**Problem requirements**. The answer must be one number: how many lines of the records contain "architecture".

**Record excerpts**.
====

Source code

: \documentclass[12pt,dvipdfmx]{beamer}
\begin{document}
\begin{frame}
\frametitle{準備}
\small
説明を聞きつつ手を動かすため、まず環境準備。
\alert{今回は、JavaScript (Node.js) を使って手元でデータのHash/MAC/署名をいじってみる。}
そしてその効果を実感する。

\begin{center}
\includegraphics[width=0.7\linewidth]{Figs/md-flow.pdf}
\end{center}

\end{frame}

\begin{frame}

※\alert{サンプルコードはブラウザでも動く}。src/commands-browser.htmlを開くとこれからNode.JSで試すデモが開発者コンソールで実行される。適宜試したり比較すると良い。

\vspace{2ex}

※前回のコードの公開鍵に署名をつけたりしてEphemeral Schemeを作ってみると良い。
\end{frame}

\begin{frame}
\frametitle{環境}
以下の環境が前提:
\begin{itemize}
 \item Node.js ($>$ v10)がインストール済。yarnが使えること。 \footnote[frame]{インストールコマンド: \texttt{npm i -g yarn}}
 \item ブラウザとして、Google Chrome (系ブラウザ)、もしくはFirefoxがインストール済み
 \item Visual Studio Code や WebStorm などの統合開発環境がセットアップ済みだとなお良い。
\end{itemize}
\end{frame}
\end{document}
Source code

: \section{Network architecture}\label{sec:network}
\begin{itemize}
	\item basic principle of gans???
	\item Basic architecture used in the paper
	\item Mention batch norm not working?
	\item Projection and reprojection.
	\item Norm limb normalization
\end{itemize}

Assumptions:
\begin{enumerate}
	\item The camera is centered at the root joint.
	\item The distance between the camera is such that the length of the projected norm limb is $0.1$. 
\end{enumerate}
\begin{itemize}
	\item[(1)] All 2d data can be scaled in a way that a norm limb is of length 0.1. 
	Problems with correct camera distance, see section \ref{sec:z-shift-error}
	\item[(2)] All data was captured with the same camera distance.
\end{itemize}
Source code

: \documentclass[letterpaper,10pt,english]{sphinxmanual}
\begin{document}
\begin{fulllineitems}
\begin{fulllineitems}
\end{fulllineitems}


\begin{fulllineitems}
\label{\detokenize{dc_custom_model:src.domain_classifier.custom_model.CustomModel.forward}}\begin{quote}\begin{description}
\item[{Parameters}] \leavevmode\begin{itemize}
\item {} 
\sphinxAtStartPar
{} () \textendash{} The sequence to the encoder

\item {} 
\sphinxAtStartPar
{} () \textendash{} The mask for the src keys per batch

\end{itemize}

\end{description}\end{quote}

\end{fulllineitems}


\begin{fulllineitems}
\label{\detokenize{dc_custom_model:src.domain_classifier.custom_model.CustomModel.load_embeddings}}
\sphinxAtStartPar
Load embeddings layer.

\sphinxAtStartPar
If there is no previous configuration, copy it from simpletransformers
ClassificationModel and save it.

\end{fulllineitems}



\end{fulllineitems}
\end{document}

====

**Exercise answer**. 2